Print the listing below exactly, leaving nothing out.

[RECORDS FOR THIS TASK]:
++++++

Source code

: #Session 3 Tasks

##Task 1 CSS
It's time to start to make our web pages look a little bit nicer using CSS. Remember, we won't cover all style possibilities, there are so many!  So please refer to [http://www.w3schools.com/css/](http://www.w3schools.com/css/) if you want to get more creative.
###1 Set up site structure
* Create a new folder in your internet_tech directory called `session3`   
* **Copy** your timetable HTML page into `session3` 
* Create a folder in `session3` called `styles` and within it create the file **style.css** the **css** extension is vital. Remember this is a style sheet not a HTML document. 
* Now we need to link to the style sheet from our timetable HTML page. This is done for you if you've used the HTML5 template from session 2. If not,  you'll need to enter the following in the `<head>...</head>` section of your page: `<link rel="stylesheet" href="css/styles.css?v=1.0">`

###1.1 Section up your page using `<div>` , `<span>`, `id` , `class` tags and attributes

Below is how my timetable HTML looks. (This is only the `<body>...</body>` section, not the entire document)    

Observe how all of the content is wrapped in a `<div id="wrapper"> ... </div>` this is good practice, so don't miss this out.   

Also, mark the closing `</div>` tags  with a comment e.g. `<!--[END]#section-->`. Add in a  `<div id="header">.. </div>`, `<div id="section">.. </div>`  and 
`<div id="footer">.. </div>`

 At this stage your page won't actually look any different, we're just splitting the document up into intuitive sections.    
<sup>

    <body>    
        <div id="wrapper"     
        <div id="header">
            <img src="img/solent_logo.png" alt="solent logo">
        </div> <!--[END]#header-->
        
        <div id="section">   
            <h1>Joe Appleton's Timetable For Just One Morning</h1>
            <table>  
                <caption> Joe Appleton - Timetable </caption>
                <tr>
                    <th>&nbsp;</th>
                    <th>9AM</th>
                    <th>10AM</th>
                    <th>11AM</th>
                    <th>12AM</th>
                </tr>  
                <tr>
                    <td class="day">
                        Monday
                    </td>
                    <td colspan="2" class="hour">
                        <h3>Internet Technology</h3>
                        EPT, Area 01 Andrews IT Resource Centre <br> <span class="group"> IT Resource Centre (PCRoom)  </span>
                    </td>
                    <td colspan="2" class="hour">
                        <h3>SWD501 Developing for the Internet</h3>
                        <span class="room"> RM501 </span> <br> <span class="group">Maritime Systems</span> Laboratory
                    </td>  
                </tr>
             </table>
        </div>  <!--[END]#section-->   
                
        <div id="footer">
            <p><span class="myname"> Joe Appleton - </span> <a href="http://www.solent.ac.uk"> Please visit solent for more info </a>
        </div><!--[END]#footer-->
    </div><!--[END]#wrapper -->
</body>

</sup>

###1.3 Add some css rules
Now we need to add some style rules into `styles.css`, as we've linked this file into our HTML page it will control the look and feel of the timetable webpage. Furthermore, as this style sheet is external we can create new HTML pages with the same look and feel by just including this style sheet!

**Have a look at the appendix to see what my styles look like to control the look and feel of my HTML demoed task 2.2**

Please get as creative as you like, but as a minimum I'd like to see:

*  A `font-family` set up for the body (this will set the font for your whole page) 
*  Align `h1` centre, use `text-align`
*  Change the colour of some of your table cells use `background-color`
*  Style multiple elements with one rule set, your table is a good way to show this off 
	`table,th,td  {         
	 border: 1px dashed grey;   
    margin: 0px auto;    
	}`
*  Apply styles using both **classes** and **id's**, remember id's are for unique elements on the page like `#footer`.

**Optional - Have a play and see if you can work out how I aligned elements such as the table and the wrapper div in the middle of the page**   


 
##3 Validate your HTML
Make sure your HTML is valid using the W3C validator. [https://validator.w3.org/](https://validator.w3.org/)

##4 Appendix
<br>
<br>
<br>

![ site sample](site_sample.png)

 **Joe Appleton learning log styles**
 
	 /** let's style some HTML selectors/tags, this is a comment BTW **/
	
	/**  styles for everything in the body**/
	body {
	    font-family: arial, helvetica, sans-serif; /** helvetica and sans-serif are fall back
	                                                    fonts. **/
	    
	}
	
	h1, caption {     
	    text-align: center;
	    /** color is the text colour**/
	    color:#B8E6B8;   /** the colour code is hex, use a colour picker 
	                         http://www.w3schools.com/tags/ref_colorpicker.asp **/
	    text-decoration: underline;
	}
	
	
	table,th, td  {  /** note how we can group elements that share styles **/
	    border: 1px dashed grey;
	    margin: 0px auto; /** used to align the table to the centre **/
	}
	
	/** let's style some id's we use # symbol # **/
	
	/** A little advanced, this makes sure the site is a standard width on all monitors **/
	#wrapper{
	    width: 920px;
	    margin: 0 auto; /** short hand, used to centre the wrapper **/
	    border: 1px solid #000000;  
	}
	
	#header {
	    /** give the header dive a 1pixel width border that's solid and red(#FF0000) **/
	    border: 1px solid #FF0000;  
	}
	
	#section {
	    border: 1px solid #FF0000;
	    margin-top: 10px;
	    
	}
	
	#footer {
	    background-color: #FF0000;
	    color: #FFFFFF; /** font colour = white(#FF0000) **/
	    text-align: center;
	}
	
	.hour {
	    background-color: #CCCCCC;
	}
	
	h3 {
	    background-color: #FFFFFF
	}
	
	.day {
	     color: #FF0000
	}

++++++

[ANSWER SECTION]:
Source code

: #Session 3 Tasks

##Task 1 CSS
It's time to start to make our web pages look a little bit nicer using CSS. Remember, we won't cover all style possibilities, there are so many!  So please refer to [http://www.w3schools.com/css/](http://www.w3schools.com/css/) if you want to get more creative.
###1 Set up site structure
* Create a new folder in your internet_tech directory called `session3`   
* **Copy** your timetable HTML page into `session3` 
* Create a folder in `session3` called `styles` and within it create the file **style.css** the **css** extension is vital. Remember this is a style sheet not a HTML document. 
* Now we need to link to the style sheet from our timetable HTML page. This is done for you if you've used the HTML5 template from session 2. If not,  you'll need to enter the following in the `<head>...</head>` section of your page: `<link rel="stylesheet" href="css/styles.css?v=1.0">`

###1.1 Section up your page using `<div>` , `<span>`, `id` , `class` tags and attributes

Below is how my timetable HTML looks. (This is only the `<body>...</body>` section, not the entire document)    

Observe how all of the content is wrapped in a `<div id="wrapper"> ... </div>` this is good practice, so don't miss this out.   

Also, mark the closing `</div>` tags  with a comment e.g. `<!--[END]#section-->`. Add in a  `<div id="header">.. </div>`, `<div id="section">.. </div>`  and 
`<div id="footer">.. </div>`

 At this stage your page won't actually look any different, we're just splitting the document up into intuitive sections.    
<sup>

    <body>    
        <div id="wrapper"     
        <div id="header">
            <img src="img/solent_logo.png" alt="solent logo">
        </div> <!--[END]#header-->
        
        <div id="section">   
            <h1>Joe Appleton's Timetable For Just One Morning</h1>
            <table>  
                <caption> Joe Appleton - Timetable </caption>
                <tr>
                    <th>&nbsp;</th>
                    <th>9AM</th>
                    <th>10AM</th>
                    <th>11AM</th>
                    <th>12AM</th>
                </tr>  
                <tr>
                    <td class="day">
                        Monday
                    </td>
                    <td colspan="2" class="hour">
                        <h3>Internet Technology</h3>
                        EPT, Area 01 Andrews IT Resource Centre <br> <span class="group"> IT Resource Centre (PCRoom)  </span>
                    </td>
                    <td colspan="2" class="hour">
                        <h3>SWD501 Developing for the Internet</h3>
                        <span class="room"> RM501 </span> <br> <span class="group">Maritime Systems</span> Laboratory
                    </td>  
                </tr>
             </table>
        </div>  <!--[END]#section-->   
                
        <div id="footer">
            <p><span class="myname"> Joe Appleton - </span> <a href="http://www.solent.ac.uk"> Please visit solent for more info </a>
        </div><!--[END]#footer-->
    </div><!--[END]#wrapper -->
</body>

</sup>

###1.3 Add some css rules
Now we need to add some style rules into `styles.css`, as we've linked this file into our HTML page it will control the look and feel of the timetable webpage. Furthermore, as this style sheet is external we can create new HTML pages with the same look and feel by just including this style sheet!

**Have a look at the appendix to see what my styles look like to control the look and feel of my HTML demoed task 2.2**

Please get as creative as you like, but as a minimum I'd like to see:

*  A `font-family` set up for the body (this will set the font for your whole page) 
*  Align `h1` centre, use `text-align`
*  Change the colour of some of your table cells use `background-color`
*  Style multiple elements with one rule set, your table is a good way to show this off 
	`table,th,td  {         
	 border: 1px dashed grey;   
    margin: 0px auto;    
	}`
*  Apply styles using both **classes** and **id's**, remember id's are for unique elements on the page like `#footer`.

**Optional - Have a play and see if you can work out how I aligned elements such as the table and the wrapper div in the middle of the page**   


 
##3 Validate your HTML
Make sure your HTML is valid using the W3C validator. [https://validator.w3.org/](https://validator.w3.org/)

##4 Appendix
<br>
<br>
<br>

![ site sample](site_sample.png)

 **Joe Appleton learning log styles**
 
	 /** let's style some HTML selectors/tags, this is a comment BTW **/
	
	/**  styles for everything in the body**/
	body {
	    font-family: arial, helvetica, sans-serif; /** helvetica and sans-serif are fall back
	                                                    fonts. **/
	    
	}
	
	h1, caption {     
	    text-align: center;
	    /** color is the text colour**/
	    color:#B8E6B8;   /** the colour code is hex, use a colour picker 
	                         http://www.w3schools.com/tags/ref_colorpicker.asp **/
	    text-decoration: underline;
	}
	
	
	table,th, td  {  /** note how we can group elements that share styles **/
	    border: 1px dashed grey;
	    margin: 0px auto; /** used to align the table to the centre **/
	}
	
	/** let's style some id's we use # symbol # **/
	
	/** A little advanced, this makes sure the site is a standard width on all monitors **/
	#wrapper{
	    width: 920px;
	    margin: 0 auto; /** short hand, used to centre the wrapper **/
	    border: 1px solid #000000;  
	}
	
	#header {
	    /** give the header dive a 1pixel width border that's solid and red(#FF0000) **/
	    border: 1px solid #FF0000;  
	}
	
	#section {
	    border: 1px solid #FF0000;
	    margin-top: 10px;
	    
	}
	
	#footer {
	    background-color: #FF0000;
	    color: #FFFFFF; /** font colour = white(#FF0000) **/
	    text-align: center;
	}
	
	.hour {
	    background-color: #CCCCCC;
	}
	
	h3 {
	    background-color: #FFFFFF
	}
	
	.day {
	     color: #FF0000
	}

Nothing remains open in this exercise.